I'd like to come to the issue of safety audits then. Over the past 12 months, there's been no safety audit done on A.D. Williams, even though there was loss of life in that crash, and I think there would be concerns. In the past, there certainly would have been a safety audit. How many safety audits on Canadian airlines have been performed in the past 12 months?

12:35 p.m.

Deputy Minister, Department of Transport

Louis Ranger

First of all, Mr. Chair, I do not accept the statement that the government is starving us of resources to do our job.
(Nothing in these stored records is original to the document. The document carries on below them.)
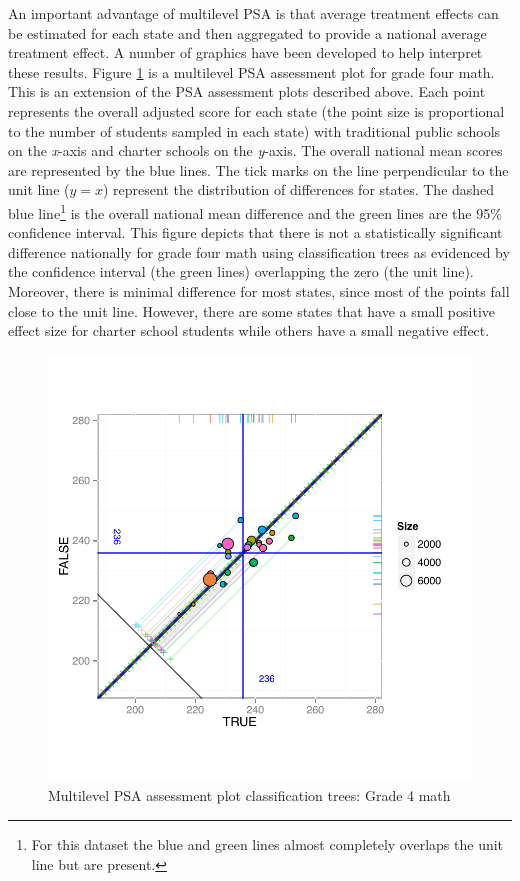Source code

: \documentclass[letterpaper,12p,twoside]{article} %
\begin{document}
An important advantage of multilevel PSA is that average treatment effects can be estimated for each state and then aggregated to provide a national average treatment effect. A number of graphics have been developed to help interpret these results. Figure \ref{fig:g4math-mlpsa-ctree} is a multilevel PSA assessment plot for grade four math. This is an extension of the PSA assessment plots \cite{HelmreichPruzek2009} described above. Each point represents the overall adjusted score for each state (the point size is proportional to the number of students sampled in each state) with traditional public schools on the \textit{x}-axis and charter schools on the \textit{y}-axis. The overall national mean scores are represented by the blue lines. The tick marks on the line perpendicular to the unit line ($y = x$) represent the distribution of differences for states. The dashed blue line\footnote{For this dataset the blue and green lines almost completely overlaps the unit line but are present.} is the overall national mean difference and the green lines are the 95\% confidence interval. This figure depicts that there is not a statistically significant difference nationally for grade four math using classification trees as evidenced by the confidence interval (the green lines) overlapping the zero (the unit line). Moreover, there is minimal difference for most states, since most of the points fall close to the unit line. However, there are some states that have a small positive effect size for charter school students  while others have a small negative effect. 

\begin{figure}[t]
\begin{center}
\includegraphics[width=\textwidth]{../Figures2009/g4math-mlpsa-ctree-circ.pdf}
\caption{Multilevel PSA assessment plot classification trees: Grade 4 math}
\label{fig:g4math-mlpsa-ctree}
\end{center}
\end{figure}
\end{document}
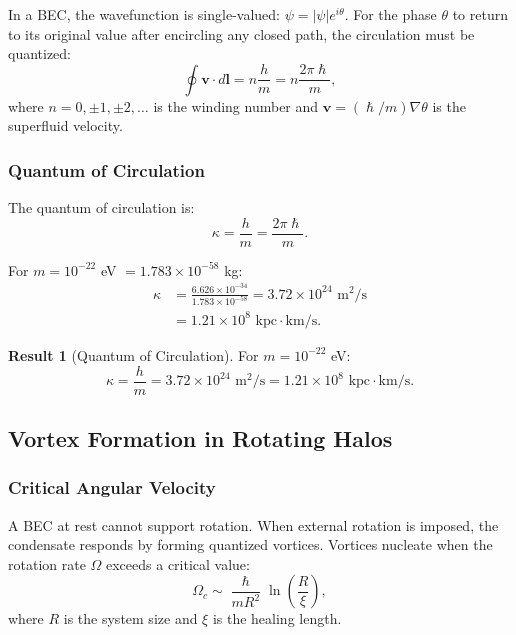 \documentclass[11pt,a4paper]{article}
\newcommand{\hbar}{\ensuremath{\hslash}}
\theoremstyle{definition}
\newtheorem{result}{Result}
\theoremstyle{remark}
\begin{document}
In a BEC, the wavefunction is single-valued: $\psi = |\psi|e^{i\theta}$. For the phase $\theta$ to return to its original value after encircling any closed path, the circulation must be quantized:
\begin{equation}
\label{eq:circulation}
\boxed{\oint \mathbf{v} \cdot d\mathbf{l} = n \frac{h}{m} = n \frac{2\pi\hbar}{m},}
\end{equation}
where $n = 0, \pm 1, \pm 2, \ldots$ is the winding number and $\mathbf{v} = (\hbar/m)\nabla\theta$ is the superfluid velocity.

\subsubsection{Quantum of Circulation}

The quantum of circulation is:
\begin{equation}
\kappa = \frac{h}{m} = \frac{2\pi\hbar}{m}.
\end{equation}

For $m = 10^{-22}$ eV $= 1.783 \times 10^{-58}$ kg:
\begin{align}
\kappa &= \frac{6.626 \times 10^{-34}}{1.783 \times 10^{-58}} = 3.72 \times 10^{24} \text{ m}^2/\text{s} \\
&= 1.21 \times 10^{8} \text{ kpc} \cdot \text{km/s}.
\end{align}

\begin{result}[Quantum of Circulation]
For $m = 10^{-22}$ eV:
\begin{equation}
\boxed{\kappa = \frac{h}{m} = 3.72 \times 10^{24} \text{ m}^2/\text{s} = 1.21 \times 10^8 \text{ kpc}\cdot\text{km/s}.}
\end{equation}
\end{result}

\subsection{Vortex Formation in Rotating Halos}
\label{sec:rotating_halos}

\subsubsection{Critical Angular Velocity}

A BEC at rest cannot support rotation. When external rotation is imposed, the condensate responds by forming quantized vortices. Vortices nucleate when the rotation rate $\Omega$ exceeds a critical value:
\begin{equation}
\Omega_c \sim \frac{\hbar}{mR^2} \ln\left(\frac{R}{\xi}\right),
\end{equation}
where $R$ is the system size and $\xi$ is the healing length.
\end{document}
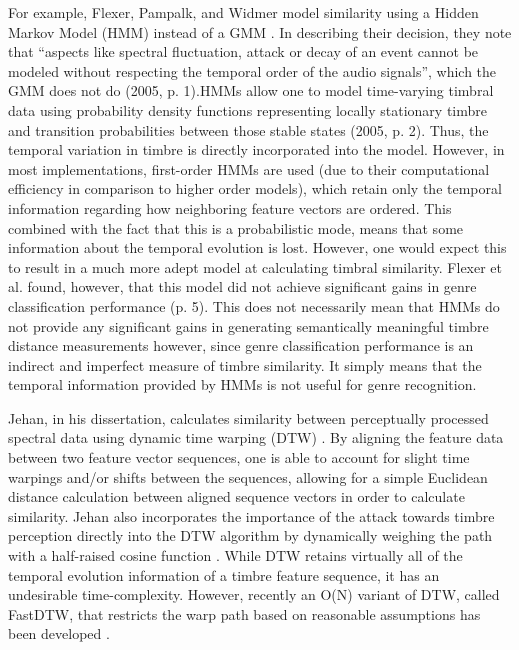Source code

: \documentclass[a4paper,12pt]{report} 	%
\numberwithin{figure}{chapter}
\numberwithin{table}{chapter}
\numberwithin{equation}{chapter}
\begin{document}
\begin{flushleft}
For example, Flexer, Pampalk, and Widmer model similarity using a Hidden Markov Model (HMM) instead of a GMM \cite{Flexer:2005sw}. In describing their decision, they note that ``aspects like spectral fluctuation, attack or decay of an event cannot be modeled without respecting the temporal order of the audio signals'', which the GMM does not do (2005, p. 1).HMMs allow one to model time-varying timbral data using probability density functions representing locally stationary timbre and transition probabilities between those stable states (2005, p. 2). Thus, the temporal variation in timbre is directly incorporated into the model. However, in most implementations, first-order HMMs are used (due to their computational efficiency in comparison to higher order models), which retain only the temporal information regarding how neighboring feature vectors are ordered. This combined with the fact that this is a probabilistic mode, means that some information about the temporal evolution is lost. However, one would expect this to result in a much more adept model at calculating timbral similarity. Flexer et al. found, however, that this model did not achieve significant gains in genre classification performance (p. 5). This does not necessarily mean that HMMs do not provide any significant gains in generating semantically meaningful timbre distance measurements however, since genre classification performance is an indirect and imperfect measure of timbre similarity. It simply means that the temporal information provided by HMMs is not useful for genre recognition.

Jehan, in his dissertation, calculates similarity between perceptually processed spectral data using dynamic time warping (DTW) \cite[p. 70]{Jehan:2005fy}. By aligning the feature data between two feature vector sequences, one is able to account for slight time warpings and/or shifts between the sequences, allowing for a simple Euclidean distance calculation between aligned sequence vectors in order to calculate similarity. Jehan also incorporates the importance of the attack towards timbre perception directly into the DTW algorithm by dynamically weighing the path with a half-raised cosine function \cite[p. 71]{Jehan:2005fy}. While DTW retains virtually all of the temporal evolution information of a timbre feature sequence, it has an undesirable time-complexity. However, recently an O(N) variant of DTW, called FastDTW, that restricts the warp path based on reasonable assumptions has been developed \cite{Salvador:2004et}.


\end{flushleft}
\end{document}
What the government has asked us, what the Auditor General asked us, is whether our programs are cost-effective: is this the best way to spend the dollars we have? The professional answer is, over time, no. There's a better way of achieving that objective. Actually, we could improve on that objective if we do things differently, and we have the world authority on civil aviation matters supporting us on that and validating that process. It's very different from saying.... We're not being starved by the government.

12:35 p.m.

NDP

Peter Julian NDP Burnaby—New Westminster, BC

You made the point that this was an additional system. I am making the point that there is no additional overlay of SMS on top of a well-functioning inspector system. There have been dramatic cutbacks in the number of flight inspectors, at the same time as there have been significant increases. So I think we'll have to agree to disagree. To many people's minds, there simply isn't the type of support of the system that we've had, which has functioned well.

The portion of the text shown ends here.